Work order: Would you print the records below from the first line through the line containing "Dieser Mode versucht", skipping the pictures?

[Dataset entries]

*** Block opens ***

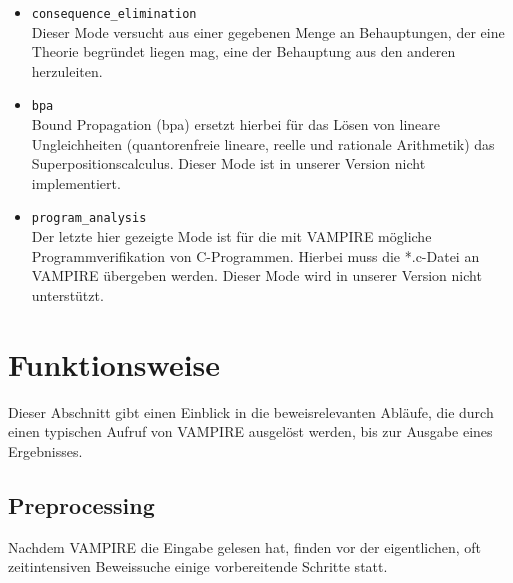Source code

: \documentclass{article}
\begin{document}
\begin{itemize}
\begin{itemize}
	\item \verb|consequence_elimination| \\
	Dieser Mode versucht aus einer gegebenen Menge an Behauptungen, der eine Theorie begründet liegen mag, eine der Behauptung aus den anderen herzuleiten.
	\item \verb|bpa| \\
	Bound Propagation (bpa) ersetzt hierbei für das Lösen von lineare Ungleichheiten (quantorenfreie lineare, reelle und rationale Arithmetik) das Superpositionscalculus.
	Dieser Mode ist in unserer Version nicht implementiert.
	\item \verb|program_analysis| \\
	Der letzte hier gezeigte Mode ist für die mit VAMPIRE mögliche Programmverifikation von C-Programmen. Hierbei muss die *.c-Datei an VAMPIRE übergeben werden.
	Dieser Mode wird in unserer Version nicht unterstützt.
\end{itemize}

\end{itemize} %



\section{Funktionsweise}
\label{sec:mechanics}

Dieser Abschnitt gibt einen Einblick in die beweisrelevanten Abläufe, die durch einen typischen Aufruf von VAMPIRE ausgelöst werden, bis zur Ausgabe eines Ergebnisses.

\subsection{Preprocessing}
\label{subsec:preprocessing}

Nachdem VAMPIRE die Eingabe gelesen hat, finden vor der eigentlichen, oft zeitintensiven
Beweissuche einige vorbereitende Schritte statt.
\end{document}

*** Block closes ***

Answer to this exercise:
Source code

: \documentclass{article}
\begin{document}
\begin{itemize}
\begin{itemize}
	\item \verb|consequence_elimination| \\
	Dieser Mode versucht aus einer gegebenen Menge an Behauptungen, der eine Theorie begründet liegen mag, eine der Behauptung aus den anderen herzuleiten.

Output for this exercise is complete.